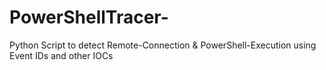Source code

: # PowerShellTracer-
Python Script to detect Remote-Connection &amp; PowerShell-Execution using Event IDs and other IOCs
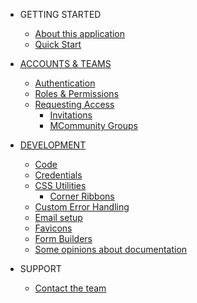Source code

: - GETTING STARTED
  - [About this application](README.md)
  - [Quick Start](quick_start.md)

- [ACCOUNTS & TEAMS](accounts/README.md)
  - [Authentication](accounts/authentication.md)
  - [Roles & Permissions](accounts/account_roles.md)
  - [Requesting Access](accounts/requesting_access.md)
    - [Invitations](accounts/invitations.md)
    - [MCommunity Groups](accounts/mcommunity_accounts.md)

- [DEVELOPMENT](development/README.md)
  - [Code](https://github.com/dschmura/modelrails_app)
  - [Credentials](development/credentials.md)
  - [CSS Utilities](development/css_utilities.md)
    - [Corner Ribbons](development/corner_ribbons.md)
  - [Custom Error Handling](developer/custom_errors.md)
  - [Email setup](development/email_configuration.md)
  - [Favicons](development/favicons.md)
  - [Form Builders](development/form_builders.md)
  - [Some opinions about documentation](development/documentation.md)

- SUPPORT
  - [Contact the team](#)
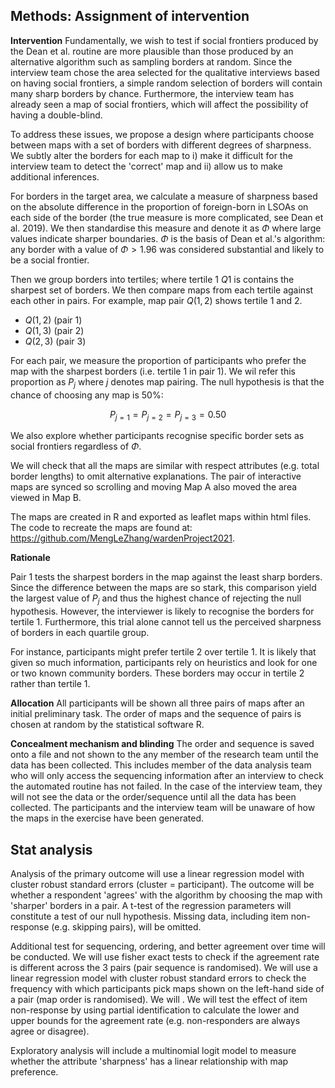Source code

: ## Methods: Assignment of intervention

**Intervention**
Fundamentally, we wish to test if social frontiers produced by the Dean et al. routine are more plausible than those produced by an alternative algorithm such as sampling borders at random. Since the interview team chose the area selected for the qualitative interviews based on having social frontiers, a simple random selection of borders will contain many sharp borders by chance. Furthermore, the interview team has already seen a map of social frontiers, which will affect the possibility of having a double-blind.

To address these issues, we propose a design where participants choose between maps with a set of borders with different degrees of sharpness. We subtly alter the borders for each map to i) make it difficult for the interview team to detect the 'correct' map and ii) allow us to make additional inferences.

For borders in the target area, we calculate a measure of sharpness based on the absolute difference in the proportion of foreign-born in LSOAs on each side of the border (the true measure is more complicated, see Dean et al. 2019). We then standardise this measure and denote it as $\Phi$ where large values indicate sharper boundaries. $\Phi$ is the basis of Dean et al.'s algorithm: any border with a value of $\Phi > 1.96$ was considered substantial and likely to be a social frontier.

Then we group borders into tertiles; where tertile 1 $Q1$ is contains the sharpest set of borders. We then compare maps from each tertile against each other in pairs. For example, map pair $Q(1, 2)$ shows tertile 1 and 2.

- $Q(1, 2)$ (pair 1)
- $Q(1, 3)$ (pair 2)
- $Q(2, 3)$ (pair 3)


For each pair, we measure the proportion of participants who prefer the map with the sharpest borders (i.e. tertile 1 in pair 1). We wil refer this proportion as $P_j$ where $j$ denotes map pairing. The null hypothesis is that the chance of choosing any map is 50%:

$$P_{j=1} = P_{j=2} = P_{j=3} = 0.50$$

We also explore whether participants recognise specific border sets as social frontiers regardless of $\Phi$.

We will check that all the maps are similar with respect attributes (e.g. total border lengths) to omit alternative explanations. The pair of interactive maps are synced so scrolling and moving Map A also moved the area viewed in Map B.

The maps are created in R and exported as leaflet maps within html files. The code to recreate the maps are found at: https://github.com/MengLeZhang/wardenProject2021.


**Rationale**

Pair 1 tests the sharpest borders in the map against the least sharp borders. Since the difference between the maps are so stark, this comparison yield the largest value of $P_j$ and thus the highest chance of rejecting the null hypothesis. However, the interviewer is likely to recognise the borders for tertile 1. Furthermore, this trial alone cannot tell us the perceived sharpness of borders in each quartile group.

For instance, participants might prefer tertile 2 over tertile 1. It is likely that given so much information, participants rely on heuristics and look for one or two known community borders. These borders may occur in tertile 2 rather than tertile 1.

**Allocation**
All participants will be shown all three pairs of maps after an initial preliminary task. The order of maps and the sequence of pairs is chosen at random by the statistical software R.

**Concealment mechanism and blinding**
The order and sequence is saved onto a file and not shown to the any member of the research team until the data has been collected. This includes member of the data analysis team who will only access the sequencing information after an interview to check the automated routine has not failed. In the case of the interview team, they will not see the data or the order/sequence until all the data has been collected.
The participants and the interview team will be unaware of how the maps in the exercise have been generated.

## Stat analysis

Analysis of the primary outcome will use a linear regression model with cluster robust standard errors (cluster = participant). The outcome will be whether a respondent 'agrees' with the algorithm by choosing the map with 'sharper' borders in a pair. A t-test of the regression parameters will constitute a test of our null hypothesis. Missing data, including item non-response (e.g. skipping pairs), will be omitted.

Additional test for sequencing, ordering, and better agreement over time will be conducted. We will use fisher exact tests to check if the agreement rate is different across the 3 pairs (pair sequence is randomised). We will use a linear regression model with cluster robust standard errors to check the frequency with which participants pick maps shown on the left-hand side of a pair (map order is randomised). We will . We will test the effect of item non-response by using partial identification to calculate the lower and upper bounds for the agreement rate (e.g. non-responders are always agree or disagree).


Exploratory analysis will include a multinomial logit model to measure whether the attribute 'sharpness' has a linear relationship with map preference.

◇ ◇ ◇ ◇ ◇

What lines in the data include the string "based"? Copy each one.

**Task output:**
Fundamentally, we wish to test if social frontiers produced by the Dean et al. routine are more plausible than those produced by an alternative algorithm such as sampling borders at random. Since the interview team chose the area selected for the qualitative interviews based on having social frontiers, a simple random selection of borders will contain many sharp borders by chance. Furthermore, the interview team has already seen a map of social frontiers, which will affect the possibility of having a double-blind.
For borders in the target area, we calculate a measure of sharpness based on the absolute difference in the proportion of foreign-born in LSOAs on each side of the border (the true measure is more complicated, see Dean et al. 2019). We then standardise this measure and denote it as $\Phi$ where large values indicate sharper boundaries. $\Phi$ is the basis of Dean et al.'s algorithm: any border with a value of $\Phi > 1.96$ was considered substantial and likely to be a social frontier.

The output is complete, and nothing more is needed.